Even if you're not a fan of solar energy, or you don't like the idea of solar companies selling energy directly to businesses and consumers, you need only vote against the "choice" amendment and you've already struck a blow for the status quo.
But the state's power companies are so dead set against the idea of people getting solar power from someone else, they aren't willing to risk a simple thumbs-up or thumbs-down vote. They've put their considerable heft behind the competing amendment, even if it does nothing other than to confuse potential voters.
Former state legislator Dick Batchelor, co-chair of Consumers for Smart Solar, recently took part in a solar debate at a Florida Association of Counties conference. I asked him afterward whether his amendment was a reaction to the "choice" proposal.
"Yes, it is, we're not trying to hide from that," he said. "We think it's a bad amendment."
Batchelor's argument is that the "choice" amendment favors solar companies more than consumers. He also says energy laws do not belong in the Constitution.

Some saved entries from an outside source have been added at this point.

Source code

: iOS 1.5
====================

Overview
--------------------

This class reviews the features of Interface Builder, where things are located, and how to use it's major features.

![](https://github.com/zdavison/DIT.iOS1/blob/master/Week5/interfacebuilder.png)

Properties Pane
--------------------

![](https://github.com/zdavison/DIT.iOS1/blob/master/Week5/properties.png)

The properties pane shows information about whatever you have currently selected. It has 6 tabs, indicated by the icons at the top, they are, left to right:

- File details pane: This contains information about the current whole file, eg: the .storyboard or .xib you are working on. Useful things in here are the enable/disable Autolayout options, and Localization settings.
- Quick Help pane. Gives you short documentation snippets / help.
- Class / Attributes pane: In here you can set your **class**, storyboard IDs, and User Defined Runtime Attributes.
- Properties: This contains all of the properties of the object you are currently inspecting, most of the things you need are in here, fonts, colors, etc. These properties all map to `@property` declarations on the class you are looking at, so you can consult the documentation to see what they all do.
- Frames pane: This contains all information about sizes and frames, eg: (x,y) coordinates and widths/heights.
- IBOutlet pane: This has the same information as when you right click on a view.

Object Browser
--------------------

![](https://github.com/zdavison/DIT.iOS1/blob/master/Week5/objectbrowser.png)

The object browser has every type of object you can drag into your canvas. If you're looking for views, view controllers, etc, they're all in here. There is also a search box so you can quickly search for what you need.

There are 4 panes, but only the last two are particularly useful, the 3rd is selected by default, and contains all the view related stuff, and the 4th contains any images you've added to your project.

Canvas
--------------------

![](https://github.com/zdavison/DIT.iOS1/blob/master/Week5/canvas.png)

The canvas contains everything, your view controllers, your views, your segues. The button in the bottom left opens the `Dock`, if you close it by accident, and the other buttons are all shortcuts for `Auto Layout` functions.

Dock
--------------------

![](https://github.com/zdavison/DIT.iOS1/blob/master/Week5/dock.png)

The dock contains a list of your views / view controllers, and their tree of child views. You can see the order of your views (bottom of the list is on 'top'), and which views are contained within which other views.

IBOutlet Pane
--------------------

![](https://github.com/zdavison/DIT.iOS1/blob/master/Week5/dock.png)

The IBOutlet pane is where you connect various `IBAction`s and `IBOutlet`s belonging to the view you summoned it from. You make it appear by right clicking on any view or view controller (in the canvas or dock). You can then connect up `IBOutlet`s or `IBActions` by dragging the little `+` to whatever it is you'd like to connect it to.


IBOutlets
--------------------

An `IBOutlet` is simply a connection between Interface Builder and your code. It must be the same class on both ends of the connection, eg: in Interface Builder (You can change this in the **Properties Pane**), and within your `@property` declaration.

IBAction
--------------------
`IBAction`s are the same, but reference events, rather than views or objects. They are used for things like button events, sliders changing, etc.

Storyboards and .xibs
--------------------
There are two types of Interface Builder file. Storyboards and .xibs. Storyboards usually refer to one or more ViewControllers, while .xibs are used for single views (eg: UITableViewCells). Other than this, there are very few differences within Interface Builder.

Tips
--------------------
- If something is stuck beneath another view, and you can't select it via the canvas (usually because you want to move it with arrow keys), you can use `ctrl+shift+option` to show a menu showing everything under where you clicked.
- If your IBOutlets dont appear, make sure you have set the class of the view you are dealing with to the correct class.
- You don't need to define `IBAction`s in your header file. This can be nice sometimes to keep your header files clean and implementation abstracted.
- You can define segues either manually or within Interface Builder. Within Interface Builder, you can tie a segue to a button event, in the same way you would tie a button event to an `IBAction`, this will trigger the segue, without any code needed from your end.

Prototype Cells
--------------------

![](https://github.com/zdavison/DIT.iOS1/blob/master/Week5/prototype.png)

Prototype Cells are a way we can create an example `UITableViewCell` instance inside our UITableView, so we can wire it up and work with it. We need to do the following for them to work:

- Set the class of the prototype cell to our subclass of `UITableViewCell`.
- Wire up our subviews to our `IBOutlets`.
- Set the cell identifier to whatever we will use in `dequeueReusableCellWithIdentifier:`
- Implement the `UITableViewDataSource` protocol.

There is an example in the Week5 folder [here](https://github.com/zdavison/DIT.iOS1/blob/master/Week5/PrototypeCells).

He's right about that last point. The problem is our leaders in Tallahassee have virtually ignored the rise of solar power as an increasingly inexpensive energy source. That's why Florida lags behind so many states in solar production.
"I understand the frustration with the Legislature. We all have encountered that at times," Batchelor said. "But that's the process we have."
Unfortunately, it's a flawed process because too many of our legislators act like paid shills for the electric companies. And the result is you — the consumer, the taxpayer, the voter — are getting royally scammed by power companies that profit off more expensive energy-producing sources.
So, yes, tacking a solar energy amendment onto the Constitution is not ideal. And you may well have questions about all the implications involved.
On the other hand, anything so vociferously opposed by utilities companies and their ethically challenged floozies in the Legislature can't be all bad.